About Beam Prediction Task

#1
by Markydh7 - opened

To reproduce 64 types of beam predictions, I built a residual 1D-CNN model, but the accuracy of my test set is only 40% at most. Can I get your downstream model?

Hello, thanks for sharing your experience! You can find the downstream model for beam prediction here: Beam Prediction Downstream Model.

Hi @Markydh7 , I was not able to load the train and test sets (.p files) for beam prediction task on MATLAB. Could you tell me how you managed to use them?

Hello @BerkIGuler , thank you for your feedback!

The .p files associated with the challenge problems on the LWM website—LoS/NLoS Classification and Beam Prediction—are stored as Torch tensors. To convert them into MATLAB-compatible .mat files, you can use the p2mat.py script available at:
p2mat.py on Hugging Face.

For the downstream tasks in our paper, we used the following Sub-6 GHz channel scenarios:

  • city_18_denver
  • city_15_indianapolis
  • city_19_oklahoma
  • city_12_fortworth
  • city_11_santaclara
  • city_7_sandiego

Their corresponding mmWave scenarios, used for generating the best beam labels, are available here:
mmWave Scenarios on Hugging Face.

Please let us know if you have any questions!

This comment has been hidden
Markydh7 changed discussion status to closed
Markydh7 changed discussion status to open

Hello, thanks for sharing your experience! You can find the downstream model for beam prediction here: Beam Prediction Downstream Model.

Thank you for sharing the downstream model! I had a quick question—what does sequence_length represent in the model? If we’re only using the CLS token for the prediction task, wouldn’t it make sense to set sequence_length to 1? I tried doing that, but it seems to cause some issues when running the code. I’d really appreciate your insights! 😊

In the current model framework, the sequence_length is fixed at 129, representing the total number of input patches. Specifically, a channel of size (32, 32) is segmented into 128 patches, with an additional CLS patch prepended at the beginning of the sequence.

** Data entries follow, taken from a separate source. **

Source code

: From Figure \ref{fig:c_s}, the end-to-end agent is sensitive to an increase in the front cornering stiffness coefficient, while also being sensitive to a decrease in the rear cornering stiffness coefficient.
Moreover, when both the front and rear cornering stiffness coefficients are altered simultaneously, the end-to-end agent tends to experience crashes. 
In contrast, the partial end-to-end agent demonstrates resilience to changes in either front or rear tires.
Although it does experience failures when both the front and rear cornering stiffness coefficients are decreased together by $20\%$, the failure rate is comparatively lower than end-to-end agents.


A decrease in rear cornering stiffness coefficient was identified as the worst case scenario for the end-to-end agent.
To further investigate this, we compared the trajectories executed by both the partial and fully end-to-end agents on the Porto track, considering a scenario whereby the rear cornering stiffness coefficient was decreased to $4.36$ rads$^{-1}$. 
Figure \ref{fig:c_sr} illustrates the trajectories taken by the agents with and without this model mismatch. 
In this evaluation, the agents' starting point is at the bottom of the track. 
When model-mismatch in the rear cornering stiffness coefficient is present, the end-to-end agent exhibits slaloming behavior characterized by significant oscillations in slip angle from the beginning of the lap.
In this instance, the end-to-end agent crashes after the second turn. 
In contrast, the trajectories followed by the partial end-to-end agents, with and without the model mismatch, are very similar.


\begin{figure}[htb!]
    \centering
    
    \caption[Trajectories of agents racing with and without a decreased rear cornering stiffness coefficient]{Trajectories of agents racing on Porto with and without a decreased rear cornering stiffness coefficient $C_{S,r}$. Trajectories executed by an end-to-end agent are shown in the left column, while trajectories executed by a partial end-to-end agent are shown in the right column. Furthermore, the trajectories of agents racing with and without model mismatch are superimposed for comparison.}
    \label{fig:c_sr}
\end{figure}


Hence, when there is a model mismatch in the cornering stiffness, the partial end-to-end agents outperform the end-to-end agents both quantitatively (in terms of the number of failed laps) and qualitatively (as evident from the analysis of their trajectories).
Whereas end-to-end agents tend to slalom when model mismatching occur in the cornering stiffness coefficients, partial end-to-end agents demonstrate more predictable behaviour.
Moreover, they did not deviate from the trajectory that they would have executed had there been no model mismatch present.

If you need only the CLS embedding as output, you should still provide all 129 input patches to the model. During inference, the model will generate 129 corresponding patches in the embedding space, transforming the input from the original channel space. To obtain the CLS embedding, simply extract the first patch from the output sequence.

To generate the CLS embedding, set the input_type variable to 'cls_emb' as outlined in the model card instructions. This ensures the model processes the input accordingly and outputs the CLS embedding patch.

In the current model framework, the sequence_length is fixed at 129, representing the total number of input patches. Specifically, a channel of size (32, 32) is segmented into 128 patches, with an additional CLS patch prepended at the beginning of the sequence.

If you need only the CLS embedding as output, you should still provide all 129 input patches to the model. During inference, the model will generate 129 corresponding patches in the embedding space, transforming the input from the original channel space. To obtain the CLS embedding, simply extract the first patch from the output sequence.

To generate the CLS embedding, set the input_type variable to 'cls_emb' as outlined in the model card instructions. This ensures the model processes the input accordingly and outputs the CLS embedding patch.

Thank you very much for your patient explanation. It was my previous misunderstanding. I have already replicated the beam prediction task based on the downstream model you provided. Thank you again!